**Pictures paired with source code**
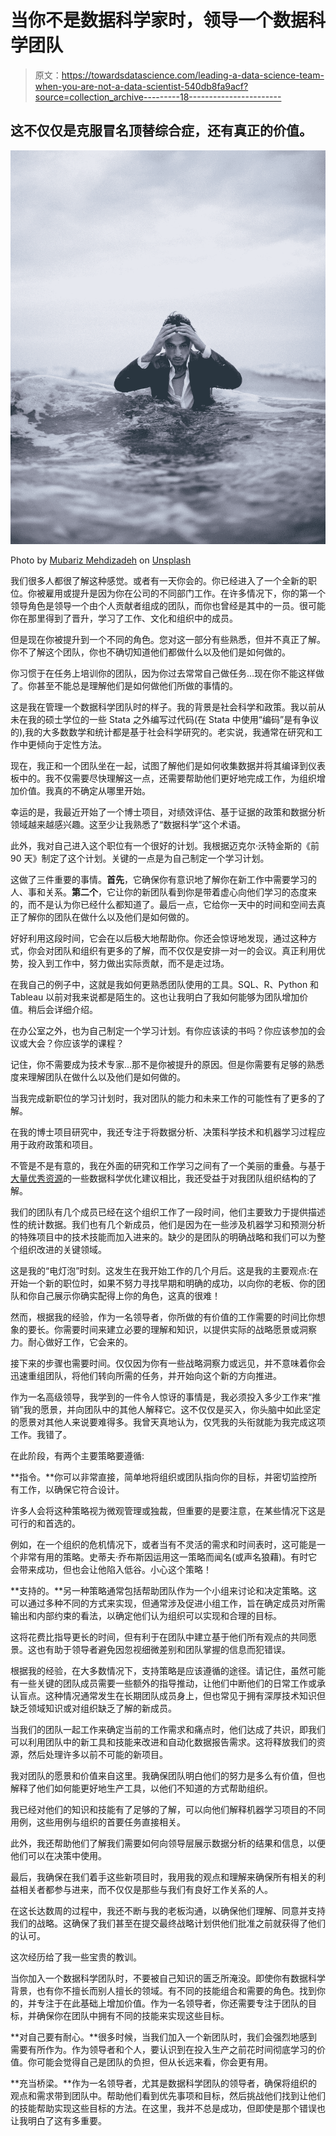 # 当你不是数据科学家时，领导一个数据科学团队

> 原文：<https://towardsdatascience.com/leading-a-data-science-team-when-you-are-not-a-data-scientist-540db8fa9acf?source=collection_archive---------18----------------------->

## 这不仅仅是克服冒名顶替综合症，还有真正的价值。

![](img/c472a8e47d106524da12549d5d04cd69.png)

Photo by [Mubariz Mehdizadeh](https://unsplash.com/@mehdizadeh?utm_source=unsplash&utm_medium=referral&utm_content=creditCopyText) on [Unsplash](https://unsplash.com/s/photos/stress?utm_source=unsplash&utm_medium=referral&utm_content=creditCopyText)

我们很多人都很了解这种感觉。或者有一天你会的。你已经进入了一个全新的职位。你被雇用或提升是因为你在公司的不同部门工作。在许多情况下，你的第一个领导角色是领导一个由个人贡献者组成的团队，而你也曾经是其中的一员。很可能你在那里得到了晋升，学习了工作、文化和组织中的成员。

但是现在你被提升到一个不同的角色。您对这一部分有些熟悉，但并不真正了解。你不了解这个团队，你也不确切知道他们都做什么以及他们是如何做的。

你习惯于在任务上培训你的团队，因为你过去常常自己做任务…现在你不能这样做了。你甚至不能总是理解他们是如何做他们所做的事情的。

这是我在管理一个数据科学团队时的样子。我的背景是社会科学和政策。我以前从未在我的硕士学位的一些 Stata 之外编写过代码(在 Stata 中使用“编码”是有争议的),我的大多数数学和统计都是基于社会科学研究的。老实说，我通常在研究和工作中更倾向于定性方法。

现在，我正和一个团队坐在一起，试图了解他们是如何收集数据并将其编译到仪表板中的。我不仅需要尽快理解这一点，还需要帮助他们更好地完成工作，为组织增加价值。我真的不确定从哪里开始。

幸运的是，我最近开始了一个博士项目，对绩效评估、基于证据的政策和数据分析领域越来越感兴趣。这至少让我熟悉了“数据科学”这个术语。

此外，我对自己进入这个职位有一个很好的计划。我根据迈克尔·沃特金斯的《前 90 天》制定了这个计划。关键的一点是为自己制定一个学习计划。

这做了三件重要的事情。**首先**，它确保你有意识地了解你在新工作中需要学习的人、事和关系。**第二个**，它让你的新团队看到你是带着虚心向他们学习的态度来的，而不是认为你已经什么都知道了。最后一点，它给你一天中的时间和空间去真正了解你的团队在做什么以及他们是如何做的。

好好利用这段时间，它会在以后极大地帮助你。你还会惊讶地发现，通过这种方式，你会对团队和组织有更多的了解，而不仅仅是安排一对一的会议。真正利用优势，投入到工作中，努力做出实际贡献，而不是走过场。

在我自己的例子中，这就是我如何更熟悉团队使用的工具。SQL、R、Python 和 Tableau 以前对我来说都是陌生的。这也让我明白了我如何能够为团队增加价值。稍后会详细介绍。

在办公室之外，也为自己制定一个学习计划。有你应该读的书吗？你应该参加的会议或大会？你应该学的课程？

记住，你不需要成为技术专家…那不是你被提升的原因。但是你需要有足够的熟悉度来理解团队在做什么以及他们是如何做的。

当我完成新职位的学习计划时，我对团队的能力和未来工作的可能性有了更多的了解。

在我的博士项目研究中，我还专注于将数据分析、决策科学技术和机器学习过程应用于政府政策和项目。

不管是不是有意的，我在外面的研究和工作学习之间有了一个美丽的重叠。与基于[大量优秀资源](https://hackernoon.com/top-10-roles-for-your-data-science-team-e7f05d90d961)的一些数据科学优化建议相比，我还受益于对我团队组织结构的了解。

我们的团队有几个成员已经在这个组织工作了一段时间，他们主要致力于提供描述性的统计数据。我们也有几个新成员，他们是因为在一些涉及机器学习和预测分析的特殊项目中的技术技能而加入进来的。缺少的是团队的明确战略和我们可以为整个组织改进的关键领域。

这是我的“电灯泡”时刻。这发生在我开始工作的几个月后。这是我的主要观点:在开始一个新的职位时，如果不努力寻找早期和明确的成功，以向你的老板、你的团队和你自己展示你确实配得上你的角色，这真的很难！

然而，根据我的经验，作为一名领导者，你所做的有价值的工作需要的时间比你想象的要长。你需要时间来建立必要的理解和知识，以提供实际的战略愿景或洞察力。耐心做好工作，它会来的。

接下来的步骤也需要时间。仅仅因为你有一些战略洞察力或远见，并不意味着你会迅速重组团队，将他们转向所需的任务，并开始向这个新的方向推进。

作为一名高级领导，我学到的一件令人惊讶的事情是，我必须投入多少工作来“推销”我的愿景，并向团队中的其他人解释它。这不仅仅是买入，你头脑中如此坚定的愿景对其他人来说要难得多。我曾天真地认为，仅凭我的头衔就能为我完成这项工作。我错了。

在此阶段，有两个主要策略要遵循:

**指令。**你可以非常直接，简单地将组织或团队指向你的目标，并密切监控所有工作，以确保它符合设计。

许多人会将这种策略视为微观管理或独裁，但重要的是要注意，在某些情况下这是可行的和首选的。

例如，在一个组织的危机情况下，或者当有不灵活的需求和时间表时，这可能是一个非常有用的策略。史蒂夫·乔布斯因运用这一策略而闻名(或声名狼藉)。有时它会带来成功，但也会让他陷入低谷。小心这个策略！

**支持的。**另一种策略通常包括帮助团队作为一个小组来讨论和决定策略。这可以通过多种不同的方式来实现，但通常涉及促进小组工作，旨在确定成员对所需输出和内部约束的看法，以确定他们认为组织可以实现和合理的目标。

这将花费比指导更长的时间，但有利于在团队中建立基于他们所有观点的共同愿景。这也有助于领导者避免因忽视细微差别和团队掌握的信息而犯错误。

根据我的经验，在大多数情况下，支持策略是应该遵循的途径。请记住，虽然可能有一些关键的团队成员需要一些额外的指导推动，让他们中断他们的日常工作或承认盲点。这种情况通常发生在长期团队成员身上，但也常见于拥有深厚技术知识但缺乏领域知识或对组织缺乏了解的新成员。

当我们的团队一起工作来确定当前的工作需求和痛点时，他们达成了共识，即我们可以利用团队中的新工具和技能来改进和自动化数据报告需求。这将释放我们的资源，然后处理许多以前不可能的新项目。

我对团队的愿景和价值来自这里。我确保团队明白他们的努力是多么有价值，但也解释了他们如何能更好地生产工具，以他们不知道的方式帮助组织。

我已经对他们的知识和技能有了足够的了解，可以向他们解释机器学习项目的不同用例，这些用例与组织的首要任务直接相关。

此外，我还帮助他们了解我们需要如何向领导层展示数据分析的结果和信息，以便他们可以在决策中使用。

最后，我确保在我们着手这些新项目时，我用我的观点和理解来确保所有相关的利益相关者都参与进来，而不仅仅是那些与我们有良好工作关系的人。

在这长达数周的过程中，我还不断与我的老板沟通，以确保他们理解、同意并支持我们的战略。这确保了我们甚至在提交最终战略计划供他们批准之前就获得了他们的认可。

这次经历给了我一些宝贵的教训。

当你加入一个数据科学团队时，不要被自己知识的匮乏所淹没。即使你有数据科学背景，也有你不擅长而别人擅长的领域。有不同的技能组合和需要的角色。找到你的，并专注于在此基础上增加价值。作为一名领导者，你还需要专注于团队的目标，并确保你在团队中拥有不同的技能来实现这些目标。

**对自己要有耐心。**很多时候，当我们加入一个新团队时，我们会强烈地感到需要有所作为。作为领导者和个人，要认识到在投入生产之前花时间彻底学习的价值。你可能会觉得自己是团队的负担，但从长远来看，你会更有用。

**充当桥梁。**作为一名领导者，尤其是数据科学团队的领导者，确保将组织的观点和需求带到团队中。帮助他们看到优先事项和目标，然后挑战他们找到让他们的技能帮助实现这些目标的方法。在这里，我并不总是成功，但即使是那个错误也让我明白了这有多重要。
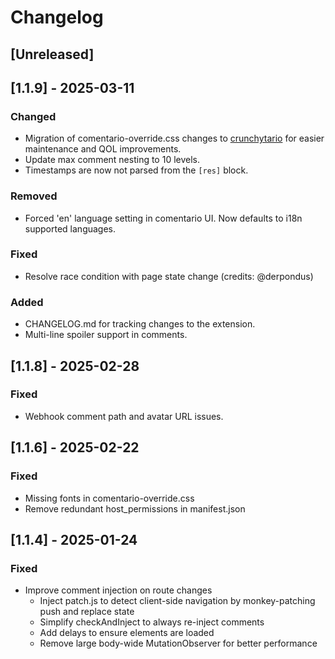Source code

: # Changelog

## [Unreleased]

## [1.1.9] - 2025-03-11
### Changed
- Migration of comentario-override.css changes to [crunchytario](https://github.com/martian0x80/crunchytario) for easier maintenance and QOL improvements.
- Update max comment nesting to 10 levels.
- Timestamps are now not parsed from the `[res]` block.

### Removed
- Forced 'en' language setting in comentario UI. Now defaults to i18n supported languages.

### Fixed
- Resolve race condition with page state change (credits: @derpondus)

### Added
- CHANGELOG.md for tracking changes to the extension.
- Multi-line spoiler support in comments.

## [1.1.8] - 2025-02-28
### Fixed
- Webhook comment path and avatar URL issues.

## [1.1.6] - 2025-02-22
### Fixed
- Missing fonts in comentario-override.css
- Remove redundant host_permissions in manifest.json

## [1.1.4] - 2025-01-24
### Fixed
- Improve comment injection on route changes
  - Inject patch.js to detect client-side navigation by monkey-patching push and replace state
  - Simplify checkAndInject to always re-inject comments
  - Add delays to ensure elements are loaded
  - Remove large body-wide MutationObserver for better performance

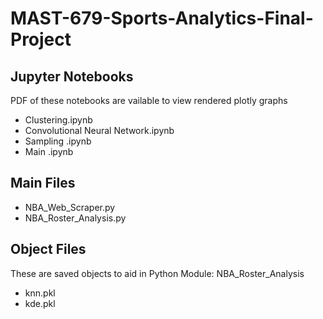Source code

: # MAST-679-Sports-Analytics-Final-Project

## Jupyter Notebooks

PDF of these notebooks are vailable to view rendered plotly graphs


- Clustering.ipynb
- Convolutional Neural Network.ipynb
- Sampling .ipynb
- Main .ipynb 

## Main Files

- NBA_Web_Scraper.py
- NBA_Roster_Analysis.py

## Object Files

These are saved objects to aid in Python Module: NBA_Roster_Analysis

- knn.pkl
- kde.pkl

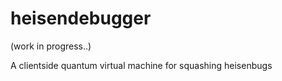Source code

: # heisendebugger

(work in progress..)

A clientside quantum virtual machine for squashing heisenbugs
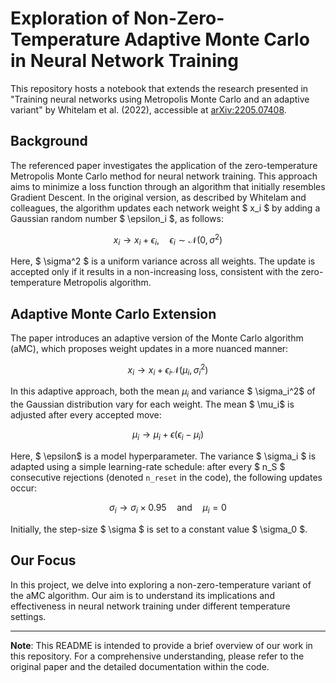 # Exploration of Non-Zero-Temperature Adaptive Monte Carlo in Neural Network Training

This repository hosts a notebook that extends the research presented in "Training neural networks using Metropolis Monte Carlo and an adaptive variant" by Whitelam et al. (2022), accessible at [arXiv:2205.07408](https://arxiv.org/abs/2205.07408).

## Background
The referenced paper investigates the application of the zero-temperature Metropolis Monte Carlo method for neural network training. This approach aims to minimize a loss function through an algorithm that initially resembles Gradient Descent. In the original version, as described by Whitelam and colleagues, the algorithm updates each network weight $ x_i $ by adding a Gaussian random number $ \epsilon_i $, as follows:

$$
x_i \rightarrow x_i + \epsilon_i, \quad \epsilon_i \sim \mathcal{N}(0, \sigma^2)
$$

Here, $ \sigma^2 $ is a uniform variance across all weights. The update is accepted only if it results in a non-increasing loss, consistent with the zero-temperature Metropolis algorithm.

## Adaptive Monte Carlo Extension
The paper introduces an adaptive version of the Monte Carlo algorithm (aMC), which proposes weight updates in a more nuanced manner:

$$
x_i \rightarrow x_i + \epsilon_i \mathcal{N}(\mu_i, \sigma_i^2)
$$

In this adaptive approach, both the mean $\mu_i$ and variance $ \sigma_i^2$ of the Gaussian distribution vary for each weight. The mean $ \mu_i$ is adjusted after every accepted move:

$$
\mu_i \rightarrow \mu_i + \epsilon (\epsilon_i - \mu_i)
$$

Here, $ \epsilon$ is a model hyperparameter. The variance $ \sigma_i $ is adapted using a simple learning-rate schedule: after every $ n_S $ consecutive rejections (denoted `n_reset` in the code), the following updates occur:

$$
\sigma_i \rightarrow \sigma_i \times 0.95 \quad \text{and} \quad \mu_i = 0
$$

Initially, the step-size $ \sigma $ is set to a constant value $ \sigma_0 $.

## Our Focus
In this project, we delve into exploring a non-zero-temperature variant of the aMC algorithm. Our aim is to understand its implications and effectiveness in neural network training under different temperature settings.

---

**Note**: This README is intended to provide a brief overview of our work in this repository. For a comprehensive understanding, please refer to the original paper and the detailed documentation within the code.
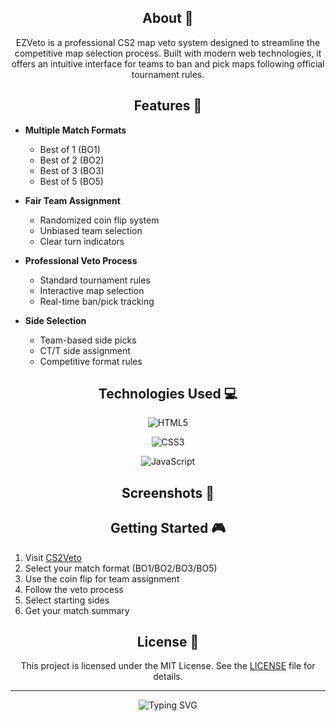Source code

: 



<h2 align="center">About 📖</h2>

<p align="center">
EZVeto is a professional CS2 map veto system designed to streamline the competitive map selection process. Built with modern web technologies, it offers an intuitive interface for teams to ban and pick maps following official tournament rules.
</p>

<h2 align="center">Features 🚀</h2>

- **Multiple Match Formats**
  - Best of 1 (BO1)
  - Best of 2 (BO2)
  - Best of 3 (BO3)
  - Best of 5 (BO5)

- **Fair Team Assignment**
  - Randomized coin flip system
  - Unbiased team selection
  - Clear turn indicators

- **Professional Veto Process**
  - Standard tournament rules
  - Interactive map selection
  - Real-time ban/pick tracking

- **Side Selection**
  - Team-based side picks
  - CT/T side assignment
  - Competitive format rules

<h2 align="center">Technologies Used 💻</h2>

<div align="center">

![HTML5](https://img.shields.io/badge/HTML5-E34F26?style=for-the-badge&logo=html5&logoColor=white)

![CSS3](https://img.shields.io/badge/CSS3-1572B6?style=for-the-badge&logo=css3&logoColor=white)

![JavaScript](https://img.shields.io/badge/JavaScript-F7DF1E?style=for-the-badge&logo=javascript&logoColor=black)

</div>

<h2 align="center">Screenshots 📸</h2>



<!--<div align="center">
  
![Screenshot 2025-02-10 214616](https://github.com/user-attachments/assets/45764fb9-ec79-4907-8d15-adbdb4ba17f9)
  
![Screenshot 2025-02-10 214620](https://github.com/user-attachments/assets/849b6e4a-1d06-436c-a0eb-b026b74fd695)

![Screenshot 2025-02-10 214634](https://github.com/user-attachments/assets/68cd3ca8-534c-4e36-bc8c-1344dbe78399)

![Screenshot 2025-02-10 214643](https://github.com/user-attachments/assets/35edd470-93d4-4fae-9f11-1a47f9a0471b)

</div>-->

<h2 align="center">Getting Started 🎮</h2>

1. Visit [CS2Veto](https://coffeenumber.github.io/CS2Veto/)
2. Select your match format (BO1/BO2/BO3/BO5)
3. Use the coin flip for team assignment
4. Follow the veto process
5. Select starting sides
6. Get your match summary

<!--<h2 align="center">Related Projects 🎮</h2>

<div align="center">

### [CS2 Map Callout Guide](https://callouts-gg.netlify.app/)

An interactive guide for Counter-Strike 2 map callouts featuring:
- 📍 11 Detailed Maps
- 🔄 Resizable Map Views
- 🌓 Dark/Light Theme Support
- 📱 Responsive Design

[![Visit Callouts.gg](https://img.shields.io/badge/Visit-Callouts.gg-C62368?style=for-the-badge)](https://callouts-gg.netlify.app/)

</div>-->

<!--<h2 align="center">Connect With Me 🤝</h2>

<div align="center">

[![GitHub](https://img.shields.io/badge/GitHub-100000?style=for-the-badge&logo=github&logoColor=white)](https://github.com/ShiiiivanshSingh)
[![Twitter](https://img.shields.io/badge/Twitter-1DA1F2?style=for-the-badge&logo=twitter&logoColor=white)](https://twitter.com/de_mirage_fan)
[![Repository](https://img.shields.io/badge/Repository-C62368?style=for-the-badge&logo=github&logoColor=white)](https://github.com/ShiiiivanshSingh/EZVeto)

</div>-->

<!--<h2 align="center">Project Stats 📊</h2>

<div align="center">

![GitHub stars](https://img.shields.io/github/stars/ShiiiivanshSingh/EZVeto?style=social)
![GitHub forks](https://img.shields.io/github/forks/ShiiiivanshSingh/EZVeto?style=social)
![GitHub watchers](https://img.shields.io/github/watchers/ShiiiivanshSingh/EZVeto?style=social)

</div>-->

<h2 align="center">License 📄</h2>

<div align="center">

This project is licensed under the MIT License. See the [LICENSE](LICENSE) file for details.

</div>

---
<div align="center">
<img src="https://readme-typing-svg.demolab.com?font=Montserrat&size=18&duration=1000&pause=10000&color=C62368&center=true&vCenter=true&random=false&width=435&lines=Made+with+%E2%9D%A4%EF%B8%8F+for+the+CS2+Community" alt="Typing SVG" />

</div>
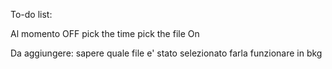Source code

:To-do list:

Al momento 
OFF
pick the time
pick the file 
On

Da aggiungere:
sapere quale file e' stato selezionato
farla funzionare in bkg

**What the task requires**
Return a copy of each line in the entries that contains "logoColor".

**Your response**
![HTML5](https://img.shields.io/badge/HTML5-E34F26?style=for-the-badge&logo=html5&logoColor=white)
![CSS3](https://img.shields.io/badge/CSS3-1572B6?style=for-the-badge&logo=css3&logoColor=white)
![JavaScript](https://img.shields.io/badge/JavaScript-F7DF1E?style=for-the-badge&logo=javascript&logoColor=black)
[![GitHub](https://img.shields.io/badge/GitHub-100000?style=for-the-badge&logo=github&logoColor=white)](https://github.com/ShiiiivanshSingh)
[![Twitter](https://img.shields.io/badge/Twitter-1DA1F2?style=for-the-badge&logo=twitter&logoColor=white)](https://twitter.com/de_mirage_fan)
[![Repository](https://img.shields.io/badge/Repository-C62368?style=for-the-badge&logo=github&logoColor=white)](https://github.com/ShiiiivanshSingh/EZVeto)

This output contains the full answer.